[Saved entries]
————————
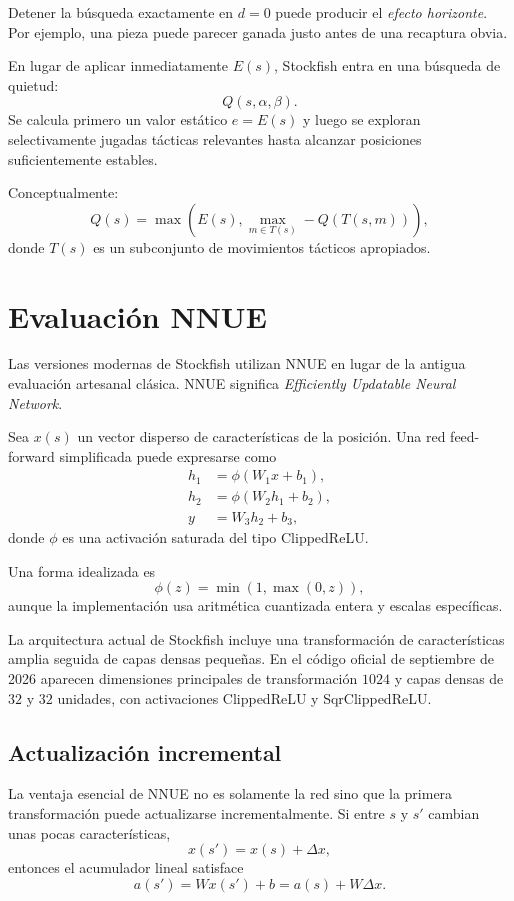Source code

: \documentclass[11pt,a4paper]{article}
\begin{document}
Detener la búsqueda exactamente en $d=0$ puede producir el \emph{efecto horizonte}. Por ejemplo, una pieza puede parecer ganada justo antes de una recaptura obvia.

En lugar de aplicar inmediatamente $E(s)$, Stockfish entra en una búsqueda de quietud:
\[
Q(s,\alpha,\beta).
\]
Se calcula primero un valor estático $e=E(s)$ y luego se exploran selectivamente jugadas tácticas relevantes hasta alcanzar posiciones suficientemente estables.

Conceptualmente:
\[
Q(s)=\max\left(E(s),\max_{m\in T(s)} -Q(T(s,m))\right),
\]
donde $T(s)$ es un subconjunto de movimientos tácticos apropiados.

\section{Evaluación NNUE}

Las versiones modernas de Stockfish utilizan NNUE en lugar de la antigua evaluación artesanal clásica. NNUE significa \emph{Efficiently Updatable Neural Network}.

Sea $x(s)$ un vector disperso de características de la posición. Una red feed-forward simplificada puede expresarse como
\begin{align*}
h_1 &= \phi(W_1x+b_1),\\
h_2 &= \phi(W_2h_1+b_2),\\
y   &= W_3h_2+b_3,
\end{align*}
donde $\phi$ es una activación saturada del tipo ClippedReLU.

Una forma idealizada es
\[
\phi(z)=\min(1,\max(0,z)),
\]
aunque la implementación usa aritmética cuantizada entera y escalas específicas.

La arquitectura actual de Stockfish incluye una transformación de características amplia seguida de capas densas pequeñas. En el código oficial de septiembre de 2026 aparecen dimensiones principales de transformación $1024$ y capas densas de $32$ y $32$ unidades, con activaciones ClippedReLU y SqrClippedReLU.

\subsection{Actualización incremental}

La ventaja esencial de NNUE no es solamente la red sino que la primera transformación puede actualizarse incrementalmente. Si entre $s$ y $s'$ cambian unas pocas características,
\[
 x(s')=x(s)+\Delta x,
\]
entonces el acumulador lineal satisface
\[
 a(s')=W x(s')+b = a(s)+W\Delta x.
\]
\end{document}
————————
*Exercise objective:* Each line above is to be duplicated exactly, and the pictures are to be omitted.

*Task output:*
Source code

: \documentclass[11pt,a4paper]{article}
\begin{document}
Detener la búsqueda exactamente en $d=0$ puede producir el \emph{efecto horizonte}. Por ejemplo, una pieza puede parecer ganada justo antes de una recaptura obvia.

En lugar de aplicar inmediatamente $E(s)$, Stockfish entra en una búsqueda de quietud:
\[
Q(s,\alpha,\beta).
\]
Se calcula primero un valor estático $e=E(s)$ y luego se exploran selectivamente jugadas tácticas relevantes hasta alcanzar posiciones suficientemente estables.

Conceptualmente:
\[
Q(s)=\max\left(E(s),\max_{m\in T(s)} -Q(T(s,m))\right),
\]
donde $T(s)$ es un subconjunto de movimientos tácticos apropiados.

\section{Evaluación NNUE}

Las versiones modernas de Stockfish utilizan NNUE en lugar de la antigua evaluación artesanal clásica. NNUE significa \emph{Efficiently Updatable Neural Network}.

Sea $x(s)$ un vector disperso de características de la posición. Una red feed-forward simplificada puede expresarse como
\begin{align*}
h_1 &= \phi(W_1x+b_1),\\
h_2 &= \phi(W_2h_1+b_2),\\
y   &= W_3h_2+b_3,
\end{align*}
donde $\phi$ es una activación saturada del tipo ClippedReLU.

Una forma idealizada es
\[
\phi(z)=\min(1,\max(0,z)),
\]
aunque la implementación usa aritmética cuantizada entera y escalas específicas.

La arquitectura actual de Stockfish incluye una transformación de características amplia seguida de capas densas pequeñas. En el código oficial de septiembre de 2026 aparecen dimensiones principales de transformación $1024$ y capas densas de $32$ y $32$ unidades, con activaciones ClippedReLU y SqrClippedReLU.

\subsection{Actualización incremental}

La ventaja esencial de NNUE no es solamente la red sino que la primera transformación puede actualizarse incrementalmente. Si entre $s$ y $s'$ cambian unas pocas características,
\[
 x(s')=x(s)+\Delta x,
\]
entonces el acumulador lineal satisface
\[
 a(s')=W x(s')+b = a(s)+W\Delta x.
\]
\end{document}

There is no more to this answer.